L’affiche de la célébration à Paris du centenaire du premier groupe scout protestant de Madagascar

 

 
Avant de devenir le fondateur du scoutisme unioniste à Madagascar en 1924, Jean Beigbeder avait déjà été l’une des premières figures du mouvement en France. C’est lui notamment qui, à Paris, avait créé dès 1912 la troupe de Clichy – troupe qui devait devenir Batignolles III en 1915. Et c’est à la paroisse de l’Église protestante unie des Batignolles que seront célébrés, le 2 décembre 2023, les cent ans du premier groupe scout protestant de Madagascar, la « Trive 1 ». Pendant que se préparent parallèlement sur la Grande Île les festivités du centenaire des Éclaireurs unionistes…

La « Trive 1 » : un groupe interculturel © Chrystel Raharijaona pour Défap

À Madagascar, de tels rendez-vous sont honorés avec faste. En 1964, la Poste malgache avait diffusé un timbre spécial à l’occasion du quarantième anniversaire. En 2004, lors de la cérémonie d’ouverture des 80 ans des scouts protestants organisée au Palais des sports et de la Culture, à Tananarive, le président de la République, qui était alors Marc Ravalomanana, leur avait promis deux cent millions de francs malgaches.
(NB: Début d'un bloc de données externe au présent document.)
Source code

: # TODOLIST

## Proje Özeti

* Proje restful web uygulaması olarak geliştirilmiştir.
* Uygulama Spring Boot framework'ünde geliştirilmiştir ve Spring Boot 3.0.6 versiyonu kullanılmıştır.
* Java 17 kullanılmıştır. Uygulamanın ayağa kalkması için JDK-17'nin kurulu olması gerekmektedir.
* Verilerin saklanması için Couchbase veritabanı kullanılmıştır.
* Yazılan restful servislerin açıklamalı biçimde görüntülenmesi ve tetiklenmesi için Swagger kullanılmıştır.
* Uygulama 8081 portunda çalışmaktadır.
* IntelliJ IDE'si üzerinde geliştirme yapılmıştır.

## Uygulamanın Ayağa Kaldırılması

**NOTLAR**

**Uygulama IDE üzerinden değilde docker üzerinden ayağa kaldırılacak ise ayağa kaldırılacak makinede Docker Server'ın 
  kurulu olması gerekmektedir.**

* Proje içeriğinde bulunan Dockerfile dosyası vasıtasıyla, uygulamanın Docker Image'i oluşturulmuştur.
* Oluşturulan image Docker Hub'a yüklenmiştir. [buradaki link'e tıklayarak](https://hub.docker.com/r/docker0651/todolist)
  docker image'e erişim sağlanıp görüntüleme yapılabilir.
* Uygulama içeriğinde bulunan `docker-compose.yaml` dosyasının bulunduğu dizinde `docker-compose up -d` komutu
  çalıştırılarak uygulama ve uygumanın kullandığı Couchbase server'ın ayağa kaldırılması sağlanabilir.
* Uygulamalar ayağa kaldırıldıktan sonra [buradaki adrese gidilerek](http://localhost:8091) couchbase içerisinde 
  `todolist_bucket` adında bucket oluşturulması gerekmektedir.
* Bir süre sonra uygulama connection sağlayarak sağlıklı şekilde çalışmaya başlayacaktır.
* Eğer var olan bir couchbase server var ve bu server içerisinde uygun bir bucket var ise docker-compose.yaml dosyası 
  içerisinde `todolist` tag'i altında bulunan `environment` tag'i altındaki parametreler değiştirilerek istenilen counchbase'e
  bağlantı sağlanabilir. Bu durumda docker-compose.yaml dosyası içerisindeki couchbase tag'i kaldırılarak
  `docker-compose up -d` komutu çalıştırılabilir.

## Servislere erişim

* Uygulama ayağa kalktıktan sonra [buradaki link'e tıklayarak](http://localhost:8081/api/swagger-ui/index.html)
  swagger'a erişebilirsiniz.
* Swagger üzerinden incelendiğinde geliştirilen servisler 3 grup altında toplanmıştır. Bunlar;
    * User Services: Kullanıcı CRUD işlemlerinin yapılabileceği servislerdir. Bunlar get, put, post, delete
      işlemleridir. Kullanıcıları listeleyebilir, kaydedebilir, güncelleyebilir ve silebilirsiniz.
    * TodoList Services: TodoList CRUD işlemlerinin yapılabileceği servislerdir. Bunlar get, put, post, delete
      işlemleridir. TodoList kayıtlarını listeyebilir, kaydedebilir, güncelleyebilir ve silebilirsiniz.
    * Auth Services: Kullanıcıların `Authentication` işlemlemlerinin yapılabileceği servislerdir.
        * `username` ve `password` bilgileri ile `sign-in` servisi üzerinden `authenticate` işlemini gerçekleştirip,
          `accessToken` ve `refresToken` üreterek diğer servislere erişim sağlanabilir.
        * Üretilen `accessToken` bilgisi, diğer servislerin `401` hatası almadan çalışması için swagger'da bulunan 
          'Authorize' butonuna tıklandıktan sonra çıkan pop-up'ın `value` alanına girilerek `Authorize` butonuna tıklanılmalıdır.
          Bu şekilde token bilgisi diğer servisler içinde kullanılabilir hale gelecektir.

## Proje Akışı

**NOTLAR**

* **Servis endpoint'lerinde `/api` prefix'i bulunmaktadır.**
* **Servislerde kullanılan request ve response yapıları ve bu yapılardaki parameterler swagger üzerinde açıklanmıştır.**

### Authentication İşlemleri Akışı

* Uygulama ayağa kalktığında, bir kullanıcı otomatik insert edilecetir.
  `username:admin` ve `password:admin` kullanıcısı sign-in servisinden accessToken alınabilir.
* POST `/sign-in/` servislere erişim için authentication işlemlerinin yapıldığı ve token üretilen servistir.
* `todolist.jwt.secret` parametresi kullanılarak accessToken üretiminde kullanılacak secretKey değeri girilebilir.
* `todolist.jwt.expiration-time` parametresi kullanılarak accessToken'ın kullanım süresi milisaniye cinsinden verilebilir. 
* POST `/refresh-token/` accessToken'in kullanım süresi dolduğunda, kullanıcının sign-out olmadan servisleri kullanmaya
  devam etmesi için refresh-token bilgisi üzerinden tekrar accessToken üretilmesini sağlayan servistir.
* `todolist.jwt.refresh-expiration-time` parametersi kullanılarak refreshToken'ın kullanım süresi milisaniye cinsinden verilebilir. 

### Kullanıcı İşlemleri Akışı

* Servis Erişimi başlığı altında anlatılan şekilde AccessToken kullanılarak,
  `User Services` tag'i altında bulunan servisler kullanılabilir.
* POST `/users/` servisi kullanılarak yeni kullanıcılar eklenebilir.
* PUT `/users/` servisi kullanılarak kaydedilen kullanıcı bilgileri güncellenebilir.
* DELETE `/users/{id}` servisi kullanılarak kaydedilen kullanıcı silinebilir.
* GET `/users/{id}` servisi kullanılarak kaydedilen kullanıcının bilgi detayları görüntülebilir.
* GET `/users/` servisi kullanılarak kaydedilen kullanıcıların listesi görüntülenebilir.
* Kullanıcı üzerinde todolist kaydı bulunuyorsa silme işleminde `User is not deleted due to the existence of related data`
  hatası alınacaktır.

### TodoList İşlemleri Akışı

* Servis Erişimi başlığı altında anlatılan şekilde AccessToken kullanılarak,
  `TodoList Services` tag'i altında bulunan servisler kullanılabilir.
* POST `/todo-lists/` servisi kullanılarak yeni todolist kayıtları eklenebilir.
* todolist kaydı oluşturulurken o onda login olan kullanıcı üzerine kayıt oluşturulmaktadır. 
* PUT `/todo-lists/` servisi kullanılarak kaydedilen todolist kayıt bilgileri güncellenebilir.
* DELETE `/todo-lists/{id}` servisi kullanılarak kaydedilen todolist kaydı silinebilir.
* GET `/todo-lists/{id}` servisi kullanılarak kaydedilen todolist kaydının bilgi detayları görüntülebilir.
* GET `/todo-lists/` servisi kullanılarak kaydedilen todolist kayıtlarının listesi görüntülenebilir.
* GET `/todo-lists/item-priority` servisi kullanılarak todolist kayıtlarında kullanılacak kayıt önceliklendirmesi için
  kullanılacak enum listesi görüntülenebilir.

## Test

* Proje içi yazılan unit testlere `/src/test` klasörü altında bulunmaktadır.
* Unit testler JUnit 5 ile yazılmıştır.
Une enveloppe destinée à financer des projets de développement, répartie entre les principales composantes des scouts protestants, les « Tily eto Madagasikara » (les Éclaireurs) et les « Mpanazava eto Madagasikara » (les Éclaireuses), mais qui n’oubliait pas les scouts catholiques, les « Antilin’ny Madagasikara ». Il faut dire que les valeurs, ainsi que le rôle éducatif et social des scouts, bénéficient d’une excellente reconnaissance dans l’île. Le mouvement a contribué à préparer l’indépendance du pays. Lorsque Madagascar a connu de graves inondations en mars 1959, leur rôle dans l’assistance aux sinistrés leur a valu de recevoir une distinction honorifique de la part du président de la République, Philibert Tsiranana, pour leur « dévouement exceptionnel » et leur « abnégation totale devant le danger », leur action ayant « sauvé de nombreuses vies humaines ». Aujourd’hui encore, les « Tily » (les « sentinelles ») assument un rôle en faveur de « la promotion de l’engagement citoyen » et de « l’intégrité dans le processus démocratique » auprès de Transparency International Initiative Madagascar (TI-MG) ; ils ont signé une convention avec le Centre de Recherches et d’Appui pour les alternatives de Développement Océan Indien (CRAAD-OI) pour mieux comprendre et agir face au dérèglement climatique ; ils développent des projets en lien avec les ODD (les objectifs de développement durable des Nations unies)…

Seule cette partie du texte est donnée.